Identification and Diagnosis of Efficiency Problems in HPC

There are many articles and books on problems in HPC, but I feel like I am missing on the diagnose of scaling and efficiency issues. For example, I am reading a books called "Introduction to High Performance Computing for Scientists and Engineers" by Horst Simon where he discusses a wide variety of problems and solutions such as,

Cache misses
Load Imbalance
Poor Vectorization of code
etc.

But if I were handed a piece of code even remotely complex (ie more than nested for-loops) I would have a very hard time discovering what the bottleneck was or proving that the code had reached the limits of a given piece of hardware.

In analog with medicine, I can currently list out a bunch of possible diseases that make people "less efficient", but this is hardly useful. I need to figure out how to diagnose my "patients" and then prescribe a "cure".
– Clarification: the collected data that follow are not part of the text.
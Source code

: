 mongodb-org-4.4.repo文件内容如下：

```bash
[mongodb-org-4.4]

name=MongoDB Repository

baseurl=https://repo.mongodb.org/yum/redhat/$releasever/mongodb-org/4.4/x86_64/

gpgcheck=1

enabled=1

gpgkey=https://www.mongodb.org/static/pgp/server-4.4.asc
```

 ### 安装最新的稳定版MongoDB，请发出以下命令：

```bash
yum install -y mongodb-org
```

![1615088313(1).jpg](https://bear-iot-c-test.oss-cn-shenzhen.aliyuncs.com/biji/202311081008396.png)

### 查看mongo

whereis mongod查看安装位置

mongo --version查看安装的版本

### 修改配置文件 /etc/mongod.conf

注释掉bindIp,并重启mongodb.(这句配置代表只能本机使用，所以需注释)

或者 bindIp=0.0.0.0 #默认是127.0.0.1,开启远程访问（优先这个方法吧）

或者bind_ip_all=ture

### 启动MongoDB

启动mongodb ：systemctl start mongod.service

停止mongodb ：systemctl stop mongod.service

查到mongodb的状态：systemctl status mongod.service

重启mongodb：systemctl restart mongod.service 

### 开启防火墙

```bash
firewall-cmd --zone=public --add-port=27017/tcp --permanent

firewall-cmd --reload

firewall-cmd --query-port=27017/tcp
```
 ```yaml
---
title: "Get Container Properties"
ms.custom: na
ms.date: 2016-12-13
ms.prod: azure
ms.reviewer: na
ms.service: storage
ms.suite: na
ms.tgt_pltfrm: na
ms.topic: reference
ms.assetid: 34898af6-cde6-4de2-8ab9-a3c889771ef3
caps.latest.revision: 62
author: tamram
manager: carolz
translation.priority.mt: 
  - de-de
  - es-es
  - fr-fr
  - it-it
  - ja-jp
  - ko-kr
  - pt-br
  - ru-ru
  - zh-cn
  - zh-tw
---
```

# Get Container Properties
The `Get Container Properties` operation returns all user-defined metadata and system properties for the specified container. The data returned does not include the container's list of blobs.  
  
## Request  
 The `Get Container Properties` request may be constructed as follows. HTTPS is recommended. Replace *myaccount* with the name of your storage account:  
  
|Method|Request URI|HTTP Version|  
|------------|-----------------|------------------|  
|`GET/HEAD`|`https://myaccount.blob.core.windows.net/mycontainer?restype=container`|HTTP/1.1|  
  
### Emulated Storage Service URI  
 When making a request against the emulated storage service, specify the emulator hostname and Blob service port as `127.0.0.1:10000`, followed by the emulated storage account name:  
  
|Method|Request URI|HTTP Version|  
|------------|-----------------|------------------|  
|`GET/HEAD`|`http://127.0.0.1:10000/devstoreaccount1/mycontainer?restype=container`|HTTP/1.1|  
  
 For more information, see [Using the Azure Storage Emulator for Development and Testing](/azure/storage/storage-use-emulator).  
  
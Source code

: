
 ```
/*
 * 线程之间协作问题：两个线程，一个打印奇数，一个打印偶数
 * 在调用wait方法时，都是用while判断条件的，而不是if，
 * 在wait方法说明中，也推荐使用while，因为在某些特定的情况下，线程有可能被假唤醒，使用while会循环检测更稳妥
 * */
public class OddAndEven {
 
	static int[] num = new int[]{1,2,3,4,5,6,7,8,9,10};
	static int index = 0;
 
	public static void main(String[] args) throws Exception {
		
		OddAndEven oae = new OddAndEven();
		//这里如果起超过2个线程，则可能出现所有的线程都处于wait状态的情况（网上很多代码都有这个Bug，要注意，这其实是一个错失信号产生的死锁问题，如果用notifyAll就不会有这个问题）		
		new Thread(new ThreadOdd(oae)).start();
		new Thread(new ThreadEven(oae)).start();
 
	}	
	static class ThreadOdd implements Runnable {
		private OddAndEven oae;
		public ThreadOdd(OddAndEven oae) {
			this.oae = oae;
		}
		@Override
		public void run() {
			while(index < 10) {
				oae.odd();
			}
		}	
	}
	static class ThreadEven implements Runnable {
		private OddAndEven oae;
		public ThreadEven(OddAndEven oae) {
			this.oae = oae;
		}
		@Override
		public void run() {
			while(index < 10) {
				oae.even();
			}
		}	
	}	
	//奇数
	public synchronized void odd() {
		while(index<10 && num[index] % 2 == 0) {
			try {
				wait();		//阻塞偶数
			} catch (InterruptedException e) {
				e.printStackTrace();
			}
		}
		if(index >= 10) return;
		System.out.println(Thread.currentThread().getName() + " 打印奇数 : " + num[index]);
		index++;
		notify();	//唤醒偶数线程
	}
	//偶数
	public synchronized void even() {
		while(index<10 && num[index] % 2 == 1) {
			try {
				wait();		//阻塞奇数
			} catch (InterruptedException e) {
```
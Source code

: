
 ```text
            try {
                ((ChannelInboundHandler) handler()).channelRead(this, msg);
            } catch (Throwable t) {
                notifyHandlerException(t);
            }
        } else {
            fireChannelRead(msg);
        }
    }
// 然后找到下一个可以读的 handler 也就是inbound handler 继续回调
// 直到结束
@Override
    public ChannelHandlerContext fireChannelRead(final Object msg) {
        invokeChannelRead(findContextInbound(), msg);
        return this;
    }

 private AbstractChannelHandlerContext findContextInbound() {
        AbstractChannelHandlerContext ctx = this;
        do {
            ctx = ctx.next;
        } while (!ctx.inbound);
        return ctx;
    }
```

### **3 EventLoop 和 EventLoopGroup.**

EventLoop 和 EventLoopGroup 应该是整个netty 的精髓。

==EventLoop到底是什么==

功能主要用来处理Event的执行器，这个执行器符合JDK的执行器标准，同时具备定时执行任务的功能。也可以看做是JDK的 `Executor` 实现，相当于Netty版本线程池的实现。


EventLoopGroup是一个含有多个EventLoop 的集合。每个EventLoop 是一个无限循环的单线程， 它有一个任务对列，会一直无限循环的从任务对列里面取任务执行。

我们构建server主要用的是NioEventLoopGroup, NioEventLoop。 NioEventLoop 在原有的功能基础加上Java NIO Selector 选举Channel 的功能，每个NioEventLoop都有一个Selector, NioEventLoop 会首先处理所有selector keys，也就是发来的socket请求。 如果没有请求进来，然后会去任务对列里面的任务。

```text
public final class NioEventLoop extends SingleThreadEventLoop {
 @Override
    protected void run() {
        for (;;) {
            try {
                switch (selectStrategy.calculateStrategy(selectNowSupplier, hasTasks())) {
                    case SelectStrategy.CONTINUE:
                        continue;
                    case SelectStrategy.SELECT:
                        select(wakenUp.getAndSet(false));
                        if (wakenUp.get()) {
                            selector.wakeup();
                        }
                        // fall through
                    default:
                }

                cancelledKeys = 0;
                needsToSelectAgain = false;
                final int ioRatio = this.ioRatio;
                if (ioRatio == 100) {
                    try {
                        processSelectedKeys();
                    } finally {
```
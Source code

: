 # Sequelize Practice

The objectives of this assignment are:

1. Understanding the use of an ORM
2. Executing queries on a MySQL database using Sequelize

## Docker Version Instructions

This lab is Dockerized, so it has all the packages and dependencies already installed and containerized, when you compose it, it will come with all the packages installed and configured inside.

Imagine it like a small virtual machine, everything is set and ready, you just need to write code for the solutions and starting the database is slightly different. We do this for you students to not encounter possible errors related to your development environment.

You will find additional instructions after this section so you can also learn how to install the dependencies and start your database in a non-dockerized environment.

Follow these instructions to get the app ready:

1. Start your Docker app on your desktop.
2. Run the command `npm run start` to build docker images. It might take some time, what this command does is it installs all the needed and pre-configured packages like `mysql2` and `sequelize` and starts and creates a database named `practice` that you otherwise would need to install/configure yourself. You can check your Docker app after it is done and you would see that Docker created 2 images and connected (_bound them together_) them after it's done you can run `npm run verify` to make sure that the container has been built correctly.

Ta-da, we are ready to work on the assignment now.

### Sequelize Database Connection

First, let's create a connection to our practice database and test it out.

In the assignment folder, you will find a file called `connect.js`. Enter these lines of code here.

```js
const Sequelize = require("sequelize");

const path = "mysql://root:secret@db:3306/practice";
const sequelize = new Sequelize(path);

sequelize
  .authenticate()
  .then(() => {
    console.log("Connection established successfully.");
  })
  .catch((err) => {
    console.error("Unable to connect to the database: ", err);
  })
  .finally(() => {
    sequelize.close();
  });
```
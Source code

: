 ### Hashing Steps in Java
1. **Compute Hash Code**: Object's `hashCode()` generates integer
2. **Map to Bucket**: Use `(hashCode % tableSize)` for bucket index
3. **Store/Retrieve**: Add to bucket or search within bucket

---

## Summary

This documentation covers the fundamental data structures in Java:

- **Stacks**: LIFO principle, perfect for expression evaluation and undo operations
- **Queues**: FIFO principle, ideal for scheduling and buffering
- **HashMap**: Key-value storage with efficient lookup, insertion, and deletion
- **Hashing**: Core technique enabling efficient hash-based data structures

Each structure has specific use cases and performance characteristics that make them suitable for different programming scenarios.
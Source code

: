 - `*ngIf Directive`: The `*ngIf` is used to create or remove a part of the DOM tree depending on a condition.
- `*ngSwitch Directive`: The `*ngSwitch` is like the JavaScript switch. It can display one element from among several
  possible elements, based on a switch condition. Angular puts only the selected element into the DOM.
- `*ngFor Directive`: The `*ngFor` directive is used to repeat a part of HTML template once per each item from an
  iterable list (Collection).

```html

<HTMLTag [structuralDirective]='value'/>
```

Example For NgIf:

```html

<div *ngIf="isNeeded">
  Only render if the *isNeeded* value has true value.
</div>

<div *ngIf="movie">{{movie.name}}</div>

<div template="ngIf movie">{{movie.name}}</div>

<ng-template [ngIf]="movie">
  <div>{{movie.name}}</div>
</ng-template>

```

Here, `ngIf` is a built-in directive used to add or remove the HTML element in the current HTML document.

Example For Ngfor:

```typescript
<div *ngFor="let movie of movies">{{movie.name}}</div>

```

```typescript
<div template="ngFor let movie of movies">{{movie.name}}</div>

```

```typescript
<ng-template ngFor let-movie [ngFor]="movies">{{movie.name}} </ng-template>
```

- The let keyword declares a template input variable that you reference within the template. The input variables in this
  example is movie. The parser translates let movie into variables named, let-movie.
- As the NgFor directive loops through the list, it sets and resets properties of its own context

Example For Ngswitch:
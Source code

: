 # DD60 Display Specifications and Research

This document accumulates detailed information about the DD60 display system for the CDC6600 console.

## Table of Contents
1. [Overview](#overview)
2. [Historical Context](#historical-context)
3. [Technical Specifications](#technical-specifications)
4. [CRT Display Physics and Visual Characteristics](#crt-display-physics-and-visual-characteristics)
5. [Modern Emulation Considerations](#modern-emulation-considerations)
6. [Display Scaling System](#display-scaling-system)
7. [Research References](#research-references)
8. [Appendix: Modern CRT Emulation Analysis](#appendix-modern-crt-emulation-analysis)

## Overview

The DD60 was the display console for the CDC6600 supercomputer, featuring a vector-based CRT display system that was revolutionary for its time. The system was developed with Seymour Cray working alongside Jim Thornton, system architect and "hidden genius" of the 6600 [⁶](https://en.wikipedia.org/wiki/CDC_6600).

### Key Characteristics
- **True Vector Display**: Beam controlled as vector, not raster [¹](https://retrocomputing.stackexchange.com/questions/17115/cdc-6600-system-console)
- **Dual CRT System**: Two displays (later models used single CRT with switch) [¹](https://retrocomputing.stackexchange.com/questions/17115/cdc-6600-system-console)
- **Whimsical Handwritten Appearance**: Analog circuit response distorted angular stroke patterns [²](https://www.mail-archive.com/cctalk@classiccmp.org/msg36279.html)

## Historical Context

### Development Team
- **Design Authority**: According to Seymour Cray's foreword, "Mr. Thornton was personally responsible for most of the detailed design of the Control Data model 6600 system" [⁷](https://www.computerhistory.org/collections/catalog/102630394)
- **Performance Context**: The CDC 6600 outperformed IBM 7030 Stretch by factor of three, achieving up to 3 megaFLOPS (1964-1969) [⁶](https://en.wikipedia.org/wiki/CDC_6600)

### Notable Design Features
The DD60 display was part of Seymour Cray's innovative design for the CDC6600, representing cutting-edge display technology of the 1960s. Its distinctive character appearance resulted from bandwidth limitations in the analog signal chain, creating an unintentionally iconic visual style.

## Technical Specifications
Could I please be referred to literature that teaches how to diagnosis of HPC problems (efficiency, scalability, etc)? Almost a step-by-step guide. Like put stethoscope of chest, then listen, ...

Solution

This question is two questions: one is how do I find bottlenecks, the other is how do I know the limits of my hardware and if I am at them.

The first is that you must run the code inside a profiler. Any profiler with a "top down" view of your code according to time is showing you the bottlenecks.

Try the profilers suggested here (answer applies to c++ and Fortran): Good profiler for Fortran and MPI - both Allinea MAP and HPC Toolkit have the sort of presentation you need. (NB I work for Allinea).

The second question is the most "open" part. That one needs your book or optimization guide. However, a good start is to see how much vectorization you have (Some of the profiler examples can show this) as this is where the most compute power can be found.

The bigger question is what the theoretical limit of your problem is - eg. Some problems are not amenable to vectorization, some have memory access needs that can never be cache friendly, some have communication needs that are simple whereas others require costly regular global updates.